** Opening Source data block **

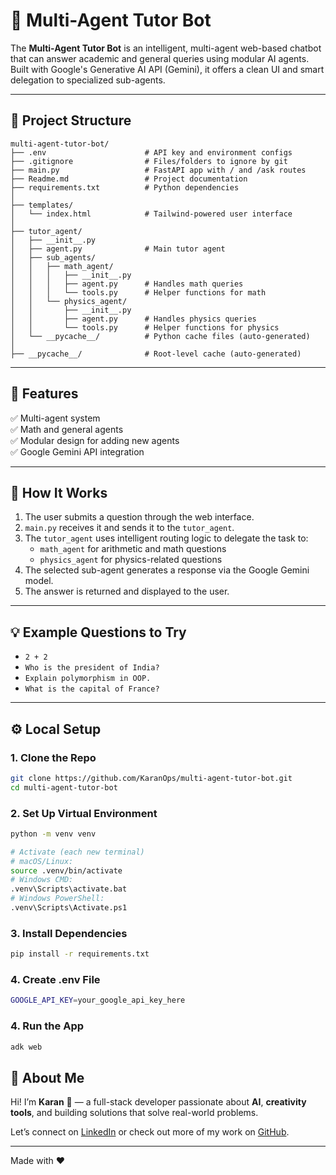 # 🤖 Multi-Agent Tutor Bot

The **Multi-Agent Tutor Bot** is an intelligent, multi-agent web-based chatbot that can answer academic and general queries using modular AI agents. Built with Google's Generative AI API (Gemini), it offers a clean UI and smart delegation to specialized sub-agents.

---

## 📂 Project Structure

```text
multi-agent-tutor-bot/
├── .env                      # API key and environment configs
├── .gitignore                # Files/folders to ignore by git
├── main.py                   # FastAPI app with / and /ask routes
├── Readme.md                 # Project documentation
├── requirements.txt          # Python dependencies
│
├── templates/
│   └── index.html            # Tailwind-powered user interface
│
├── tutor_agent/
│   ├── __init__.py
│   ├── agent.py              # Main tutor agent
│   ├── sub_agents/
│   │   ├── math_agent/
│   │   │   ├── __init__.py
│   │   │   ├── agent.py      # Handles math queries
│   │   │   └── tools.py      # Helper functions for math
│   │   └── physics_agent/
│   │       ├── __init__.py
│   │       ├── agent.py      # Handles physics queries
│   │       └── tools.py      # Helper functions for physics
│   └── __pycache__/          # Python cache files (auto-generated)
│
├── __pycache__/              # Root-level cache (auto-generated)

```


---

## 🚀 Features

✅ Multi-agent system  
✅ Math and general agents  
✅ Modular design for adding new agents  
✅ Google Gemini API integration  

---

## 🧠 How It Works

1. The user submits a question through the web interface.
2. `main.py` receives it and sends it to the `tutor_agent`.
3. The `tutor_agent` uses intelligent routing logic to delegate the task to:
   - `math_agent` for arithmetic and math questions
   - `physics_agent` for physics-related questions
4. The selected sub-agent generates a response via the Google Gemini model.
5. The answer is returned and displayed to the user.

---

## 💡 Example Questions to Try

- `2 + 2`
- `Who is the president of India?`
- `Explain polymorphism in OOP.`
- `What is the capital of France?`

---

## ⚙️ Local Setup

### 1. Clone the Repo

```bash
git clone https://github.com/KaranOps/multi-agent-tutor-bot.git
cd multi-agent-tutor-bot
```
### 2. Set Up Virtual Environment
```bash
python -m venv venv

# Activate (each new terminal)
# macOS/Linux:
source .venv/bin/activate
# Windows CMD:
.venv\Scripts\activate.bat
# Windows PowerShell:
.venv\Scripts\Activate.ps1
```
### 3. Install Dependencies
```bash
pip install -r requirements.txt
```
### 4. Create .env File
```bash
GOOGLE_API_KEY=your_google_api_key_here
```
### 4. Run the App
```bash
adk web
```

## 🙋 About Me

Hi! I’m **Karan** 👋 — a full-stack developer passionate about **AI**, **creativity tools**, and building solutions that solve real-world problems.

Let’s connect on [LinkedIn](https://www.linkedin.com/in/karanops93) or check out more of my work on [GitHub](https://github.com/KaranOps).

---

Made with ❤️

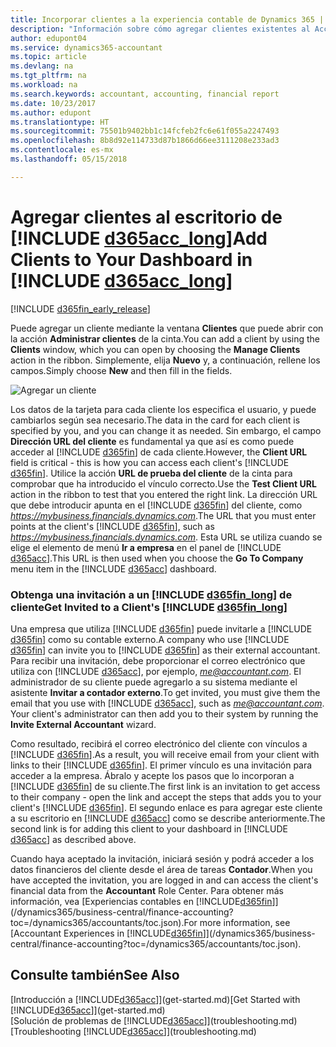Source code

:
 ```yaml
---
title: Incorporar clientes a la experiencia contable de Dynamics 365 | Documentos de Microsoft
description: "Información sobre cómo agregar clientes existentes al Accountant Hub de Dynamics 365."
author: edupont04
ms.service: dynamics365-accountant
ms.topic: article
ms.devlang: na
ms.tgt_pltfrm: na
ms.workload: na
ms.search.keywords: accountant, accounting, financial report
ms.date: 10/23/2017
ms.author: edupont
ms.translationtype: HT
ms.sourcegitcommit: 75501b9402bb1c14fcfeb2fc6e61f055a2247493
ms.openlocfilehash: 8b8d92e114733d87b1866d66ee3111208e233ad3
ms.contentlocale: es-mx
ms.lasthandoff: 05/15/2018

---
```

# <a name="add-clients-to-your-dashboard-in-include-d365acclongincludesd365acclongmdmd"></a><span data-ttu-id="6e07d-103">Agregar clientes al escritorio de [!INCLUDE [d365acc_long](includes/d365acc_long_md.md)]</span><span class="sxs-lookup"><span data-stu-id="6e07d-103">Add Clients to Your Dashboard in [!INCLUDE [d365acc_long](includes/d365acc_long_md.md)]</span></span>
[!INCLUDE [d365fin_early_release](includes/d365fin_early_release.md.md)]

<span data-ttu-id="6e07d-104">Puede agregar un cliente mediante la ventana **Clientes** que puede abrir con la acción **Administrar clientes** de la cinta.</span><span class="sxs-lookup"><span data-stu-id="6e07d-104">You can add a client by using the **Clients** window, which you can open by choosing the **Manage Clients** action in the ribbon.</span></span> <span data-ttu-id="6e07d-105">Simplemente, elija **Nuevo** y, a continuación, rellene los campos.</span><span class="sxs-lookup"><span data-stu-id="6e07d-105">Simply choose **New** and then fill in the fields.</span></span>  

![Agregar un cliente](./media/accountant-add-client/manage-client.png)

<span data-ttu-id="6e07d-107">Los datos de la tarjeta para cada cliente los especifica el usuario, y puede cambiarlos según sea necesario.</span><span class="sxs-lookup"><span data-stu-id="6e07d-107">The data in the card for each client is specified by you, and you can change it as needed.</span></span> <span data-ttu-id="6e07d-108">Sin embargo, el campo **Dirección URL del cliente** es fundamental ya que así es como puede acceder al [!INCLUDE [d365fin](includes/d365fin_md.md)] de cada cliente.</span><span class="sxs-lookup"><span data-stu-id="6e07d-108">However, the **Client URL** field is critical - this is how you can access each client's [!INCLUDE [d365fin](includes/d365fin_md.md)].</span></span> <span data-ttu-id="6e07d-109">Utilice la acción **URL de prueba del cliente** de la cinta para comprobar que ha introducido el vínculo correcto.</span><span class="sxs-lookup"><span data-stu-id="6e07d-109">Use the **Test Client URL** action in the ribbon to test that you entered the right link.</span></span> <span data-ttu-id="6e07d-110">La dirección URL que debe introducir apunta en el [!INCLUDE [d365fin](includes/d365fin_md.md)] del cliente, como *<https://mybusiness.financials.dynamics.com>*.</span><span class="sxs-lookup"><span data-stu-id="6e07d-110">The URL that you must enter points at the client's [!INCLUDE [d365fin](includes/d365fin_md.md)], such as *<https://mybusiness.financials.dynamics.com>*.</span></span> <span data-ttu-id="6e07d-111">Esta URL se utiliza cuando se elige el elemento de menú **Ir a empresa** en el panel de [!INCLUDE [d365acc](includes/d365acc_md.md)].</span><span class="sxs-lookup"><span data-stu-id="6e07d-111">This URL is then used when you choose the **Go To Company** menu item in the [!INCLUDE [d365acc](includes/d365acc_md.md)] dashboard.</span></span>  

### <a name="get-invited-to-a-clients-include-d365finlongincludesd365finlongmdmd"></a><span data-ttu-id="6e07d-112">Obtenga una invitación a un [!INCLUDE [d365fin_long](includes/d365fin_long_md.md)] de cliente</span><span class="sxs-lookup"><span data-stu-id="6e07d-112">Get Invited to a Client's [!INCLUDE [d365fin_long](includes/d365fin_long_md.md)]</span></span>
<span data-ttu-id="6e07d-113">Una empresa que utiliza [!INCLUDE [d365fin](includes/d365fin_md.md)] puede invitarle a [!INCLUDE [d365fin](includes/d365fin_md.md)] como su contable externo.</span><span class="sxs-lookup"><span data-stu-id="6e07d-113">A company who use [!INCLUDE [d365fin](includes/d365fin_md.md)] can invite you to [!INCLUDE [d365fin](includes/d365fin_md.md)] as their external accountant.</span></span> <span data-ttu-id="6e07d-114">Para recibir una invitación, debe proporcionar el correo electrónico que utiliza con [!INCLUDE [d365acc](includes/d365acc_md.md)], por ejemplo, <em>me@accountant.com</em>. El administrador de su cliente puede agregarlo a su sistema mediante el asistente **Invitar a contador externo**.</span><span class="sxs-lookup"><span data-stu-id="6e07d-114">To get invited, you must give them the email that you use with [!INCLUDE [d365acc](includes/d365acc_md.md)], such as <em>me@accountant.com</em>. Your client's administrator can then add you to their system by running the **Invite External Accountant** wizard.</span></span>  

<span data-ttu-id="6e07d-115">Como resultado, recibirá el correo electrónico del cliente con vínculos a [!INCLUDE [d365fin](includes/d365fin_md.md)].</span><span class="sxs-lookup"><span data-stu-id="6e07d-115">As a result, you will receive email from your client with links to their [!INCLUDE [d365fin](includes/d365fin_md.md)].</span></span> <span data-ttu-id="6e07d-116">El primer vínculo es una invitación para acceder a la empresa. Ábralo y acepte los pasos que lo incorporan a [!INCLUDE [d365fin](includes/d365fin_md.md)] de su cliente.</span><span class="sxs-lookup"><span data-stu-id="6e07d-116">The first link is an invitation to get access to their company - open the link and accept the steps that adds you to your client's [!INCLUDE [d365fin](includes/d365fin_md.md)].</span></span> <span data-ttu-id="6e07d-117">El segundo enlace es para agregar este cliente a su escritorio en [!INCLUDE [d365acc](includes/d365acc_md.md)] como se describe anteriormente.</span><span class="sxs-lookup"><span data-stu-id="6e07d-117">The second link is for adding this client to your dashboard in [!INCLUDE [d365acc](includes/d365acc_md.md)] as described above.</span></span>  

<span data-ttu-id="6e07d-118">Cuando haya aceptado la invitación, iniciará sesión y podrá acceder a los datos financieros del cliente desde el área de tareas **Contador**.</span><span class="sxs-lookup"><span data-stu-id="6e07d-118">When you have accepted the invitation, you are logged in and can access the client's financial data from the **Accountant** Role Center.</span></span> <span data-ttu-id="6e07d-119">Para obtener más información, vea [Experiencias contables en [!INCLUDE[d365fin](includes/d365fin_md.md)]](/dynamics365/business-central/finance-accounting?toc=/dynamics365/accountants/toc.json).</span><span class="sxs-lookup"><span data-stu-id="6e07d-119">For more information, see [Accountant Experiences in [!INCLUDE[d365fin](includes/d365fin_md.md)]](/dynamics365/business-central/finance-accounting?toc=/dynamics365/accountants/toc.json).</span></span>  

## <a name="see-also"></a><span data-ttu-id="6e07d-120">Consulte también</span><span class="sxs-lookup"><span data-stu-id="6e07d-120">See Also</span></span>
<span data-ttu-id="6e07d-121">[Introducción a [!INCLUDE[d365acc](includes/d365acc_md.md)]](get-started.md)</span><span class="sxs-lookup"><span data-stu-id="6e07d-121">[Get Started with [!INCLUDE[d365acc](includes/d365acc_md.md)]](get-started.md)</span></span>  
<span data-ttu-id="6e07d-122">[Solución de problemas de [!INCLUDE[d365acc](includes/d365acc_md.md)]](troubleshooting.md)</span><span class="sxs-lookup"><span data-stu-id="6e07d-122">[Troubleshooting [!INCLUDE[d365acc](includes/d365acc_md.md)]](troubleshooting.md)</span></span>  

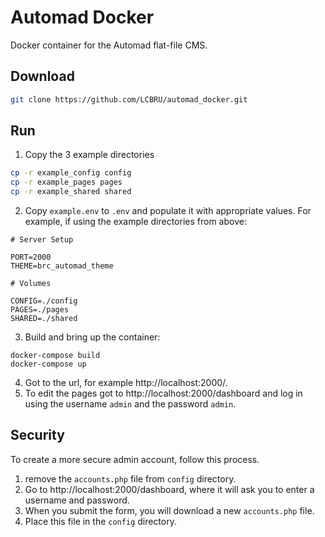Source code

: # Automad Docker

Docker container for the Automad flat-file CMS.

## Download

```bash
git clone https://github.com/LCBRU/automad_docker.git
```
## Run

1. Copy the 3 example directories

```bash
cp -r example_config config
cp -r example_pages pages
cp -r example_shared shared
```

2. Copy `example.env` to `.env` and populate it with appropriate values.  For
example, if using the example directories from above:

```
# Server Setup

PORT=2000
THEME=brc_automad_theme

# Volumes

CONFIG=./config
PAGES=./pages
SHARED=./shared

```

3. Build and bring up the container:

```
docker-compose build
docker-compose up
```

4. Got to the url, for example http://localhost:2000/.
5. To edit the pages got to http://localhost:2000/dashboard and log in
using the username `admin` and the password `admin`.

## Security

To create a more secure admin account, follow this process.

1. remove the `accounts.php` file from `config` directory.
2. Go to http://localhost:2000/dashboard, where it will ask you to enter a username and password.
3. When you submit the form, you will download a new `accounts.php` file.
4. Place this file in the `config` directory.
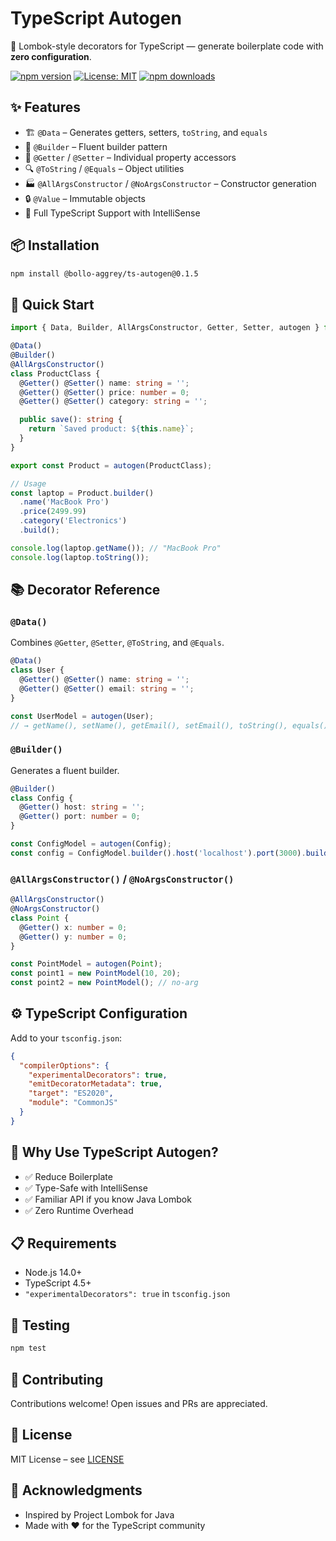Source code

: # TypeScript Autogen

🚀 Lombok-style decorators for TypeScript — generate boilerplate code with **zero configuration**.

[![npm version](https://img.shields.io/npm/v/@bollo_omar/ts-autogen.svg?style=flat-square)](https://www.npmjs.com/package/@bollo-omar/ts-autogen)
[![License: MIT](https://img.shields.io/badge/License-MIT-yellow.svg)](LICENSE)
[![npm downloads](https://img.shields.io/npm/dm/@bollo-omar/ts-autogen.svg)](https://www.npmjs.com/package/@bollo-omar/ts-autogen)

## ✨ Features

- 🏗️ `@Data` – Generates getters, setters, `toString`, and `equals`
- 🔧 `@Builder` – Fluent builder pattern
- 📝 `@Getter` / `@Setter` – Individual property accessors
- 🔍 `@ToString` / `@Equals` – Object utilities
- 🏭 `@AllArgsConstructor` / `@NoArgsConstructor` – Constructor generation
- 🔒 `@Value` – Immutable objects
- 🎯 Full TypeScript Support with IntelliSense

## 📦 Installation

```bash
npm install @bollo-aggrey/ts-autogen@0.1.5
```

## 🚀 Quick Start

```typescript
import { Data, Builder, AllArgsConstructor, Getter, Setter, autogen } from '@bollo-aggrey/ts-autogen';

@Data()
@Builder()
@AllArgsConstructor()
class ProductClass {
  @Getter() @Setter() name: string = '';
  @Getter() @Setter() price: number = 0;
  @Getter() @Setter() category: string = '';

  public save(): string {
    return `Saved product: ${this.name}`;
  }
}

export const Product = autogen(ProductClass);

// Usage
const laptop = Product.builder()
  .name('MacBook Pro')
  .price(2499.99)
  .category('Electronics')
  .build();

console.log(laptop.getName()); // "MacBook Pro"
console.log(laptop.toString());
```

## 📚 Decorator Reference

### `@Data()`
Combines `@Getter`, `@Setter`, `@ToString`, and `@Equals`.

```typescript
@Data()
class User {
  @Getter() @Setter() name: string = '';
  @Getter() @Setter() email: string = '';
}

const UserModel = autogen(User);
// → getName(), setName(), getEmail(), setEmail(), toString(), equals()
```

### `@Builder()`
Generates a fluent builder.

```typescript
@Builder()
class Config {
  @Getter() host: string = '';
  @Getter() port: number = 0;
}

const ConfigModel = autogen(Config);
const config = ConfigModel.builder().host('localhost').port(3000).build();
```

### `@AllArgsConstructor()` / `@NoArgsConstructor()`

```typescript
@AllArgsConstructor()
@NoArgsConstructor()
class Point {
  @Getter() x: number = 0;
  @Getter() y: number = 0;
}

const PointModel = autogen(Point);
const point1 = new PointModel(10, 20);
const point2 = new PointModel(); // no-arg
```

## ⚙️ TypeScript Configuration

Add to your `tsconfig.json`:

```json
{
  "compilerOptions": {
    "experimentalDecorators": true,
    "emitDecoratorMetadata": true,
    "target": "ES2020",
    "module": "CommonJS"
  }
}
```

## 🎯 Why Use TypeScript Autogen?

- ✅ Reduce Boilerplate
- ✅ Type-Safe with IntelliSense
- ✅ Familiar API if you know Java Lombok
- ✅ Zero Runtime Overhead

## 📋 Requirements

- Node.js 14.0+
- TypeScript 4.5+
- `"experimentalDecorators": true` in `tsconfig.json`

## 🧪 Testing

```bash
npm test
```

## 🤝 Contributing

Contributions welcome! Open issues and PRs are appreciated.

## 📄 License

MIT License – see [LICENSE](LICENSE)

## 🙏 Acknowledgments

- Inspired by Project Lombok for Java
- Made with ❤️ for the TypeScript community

** Closing Source data block **

From the line containing "## 📚 Decorator Reference" down to the last line of the records, transcribe every line exactly and add nothing else.

== Output for this exercise ==
## 📚 Decorator Reference

### `@Data()`
Combines `@Getter`, `@Setter`, `@ToString`, and `@Equals`.

```typescript
@Data()
class User {
  @Getter() @Setter() name: string = '';
  @Getter() @Setter() email: string = '';
}

const UserModel = autogen(User);
// → getName(), setName(), getEmail(), setEmail(), toString(), equals()
```

### `@Builder()`
Generates a fluent builder.

```typescript
@Builder()
class Config {
  @Getter() host: string = '';
  @Getter() port: number = 0;
}

const ConfigModel = autogen(Config);
const config = ConfigModel.builder().host('localhost').port(3000).build();
```

### `@AllArgsConstructor()` / `@NoArgsConstructor()`

```typescript
@AllArgsConstructor()
@NoArgsConstructor()
class Point {
  @Getter() x: number = 0;
  @Getter() y: number = 0;
}

const PointModel = autogen(Point);
const point1 = new PointModel(10, 20);
const point2 = new PointModel(); // no-arg
```

## ⚙️ TypeScript Configuration

Add to your `tsconfig.json`:

```json
{
  "compilerOptions": {
    "experimentalDecorators": true,
    "emitDecoratorMetadata": true,
    "target": "ES2020",
    "module": "CommonJS"
  }
}
```

## 🎯 Why Use TypeScript Autogen?

- ✅ Reduce Boilerplate
- ✅ Type-Safe with IntelliSense
- ✅ Familiar API if you know Java Lombok
- ✅ Zero Runtime Overhead

## 📋 Requirements

- Node.js 14.0+
- TypeScript 4.5+
- `"experimentalDecorators": true` in `tsconfig.json`

## 🧪 Testing

```bash
npm test
```

## 🤝 Contributing

Contributions welcome! Open issues and PRs are appreciated.

## 📄 License

MIT License – see [LICENSE](LICENSE)

## 🙏 Acknowledgments

- Inspired by Project Lombok for Java
- Made with ❤️ for the TypeScript community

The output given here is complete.